Start of TASK MATERIAL

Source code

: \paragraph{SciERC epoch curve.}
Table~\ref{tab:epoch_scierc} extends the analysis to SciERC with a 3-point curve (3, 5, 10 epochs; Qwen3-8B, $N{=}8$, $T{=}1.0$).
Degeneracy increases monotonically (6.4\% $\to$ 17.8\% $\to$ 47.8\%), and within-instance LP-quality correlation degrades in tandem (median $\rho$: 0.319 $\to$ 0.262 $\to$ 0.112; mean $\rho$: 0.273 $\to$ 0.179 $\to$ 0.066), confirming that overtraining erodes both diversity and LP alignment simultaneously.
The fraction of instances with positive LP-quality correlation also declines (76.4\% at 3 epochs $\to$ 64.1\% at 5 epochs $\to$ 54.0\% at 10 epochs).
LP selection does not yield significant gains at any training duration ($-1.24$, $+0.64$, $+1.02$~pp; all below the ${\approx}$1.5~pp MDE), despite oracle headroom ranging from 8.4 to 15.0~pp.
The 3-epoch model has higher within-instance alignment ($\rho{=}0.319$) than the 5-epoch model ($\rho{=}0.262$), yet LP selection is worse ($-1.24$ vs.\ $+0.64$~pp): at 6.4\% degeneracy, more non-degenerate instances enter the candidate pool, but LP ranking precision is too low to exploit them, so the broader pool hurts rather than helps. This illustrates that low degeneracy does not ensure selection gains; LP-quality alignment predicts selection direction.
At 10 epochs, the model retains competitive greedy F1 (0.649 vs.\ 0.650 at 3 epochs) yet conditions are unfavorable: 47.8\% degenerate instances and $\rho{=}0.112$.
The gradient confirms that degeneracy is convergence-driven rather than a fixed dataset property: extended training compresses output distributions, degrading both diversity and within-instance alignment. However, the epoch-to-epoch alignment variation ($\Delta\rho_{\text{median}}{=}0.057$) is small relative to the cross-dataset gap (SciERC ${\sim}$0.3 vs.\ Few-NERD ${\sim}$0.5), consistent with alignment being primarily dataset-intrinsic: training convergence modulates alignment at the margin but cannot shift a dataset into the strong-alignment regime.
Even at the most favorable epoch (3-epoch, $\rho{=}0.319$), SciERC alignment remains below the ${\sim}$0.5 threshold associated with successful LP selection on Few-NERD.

End of TASK MATERIAL

* [TASK TO CARRY OUT]
All of the data above must be retyped exactly.

* [RESULT OF THE TASK]
Source code

: \paragraph{SciERC epoch curve.}
Table~\ref{tab:epoch_scierc} extends the analysis to SciERC with a 3-point curve (3, 5, 10 epochs; Qwen3-8B, $N{=}8$, $T{=}1.0$).
Degeneracy increases monotonically (6.4\% $\to$ 17.8\% $\to$ 47.8\%), and within-instance LP-quality correlation degrades in tandem (median $\rho$: 0.319 $\to$ 0.262 $\to$ 0.112; mean $\rho$: 0.273 $\to$ 0.179 $\to$ 0.066), confirming that overtraining erodes both diversity and LP alignment simultaneously.
The fraction of instances with positive LP-quality correlation also declines (76.4\% at 3 epochs $\to$ 64.1\% at 5 epochs $\to$ 54.0\% at 10 epochs).
LP selection does not yield significant gains at any training duration ($-1.24$, $+0.64$, $+1.02$~pp; all below the ${\approx}$1.5~pp MDE), despite oracle headroom ranging from 8.4 to 15.0~pp.
The 3-epoch model has higher within-instance alignment ($\rho{=}0.319$) than the 5-epoch model ($\rho{=}0.262$), yet LP selection is worse ($-1.24$ vs.\ $+0.64$~pp): at 6.4\% degeneracy, more non-degenerate instances enter the candidate pool, but LP ranking precision is too low to exploit them, so the broader pool hurts rather than helps. This illustrates that low degeneracy does not ensure selection gains; LP-quality alignment predicts selection direction.
At 10 epochs, the model retains competitive greedy F1 (0.649 vs.\ 0.650 at 3 epochs) yet conditions are unfavorable: 47.8\% degenerate instances and $\rho{=}0.112$.
The gradient confirms that degeneracy is convergence-driven rather than a fixed dataset property: extended training compresses output distributions, degrading both diversity and within-instance alignment. However, the epoch-to-epoch alignment variation ($\Delta\rho_{\text{median}}{=}0.057$) is small relative to the cross-dataset gap (SciERC ${\sim}$0.3 vs.\ Few-NERD ${\sim}$0.5), consistent with alignment being primarily dataset-intrinsic: training convergence modulates alignment at the margin but cannot shift a dataset into the strong-alignment regime.
Even at the most favorable epoch (3-epoch, $\rho{=}0.319$), SciERC alignment remains below the ${\sim}$0.5 threshold associated with successful LP selection on Few-NERD.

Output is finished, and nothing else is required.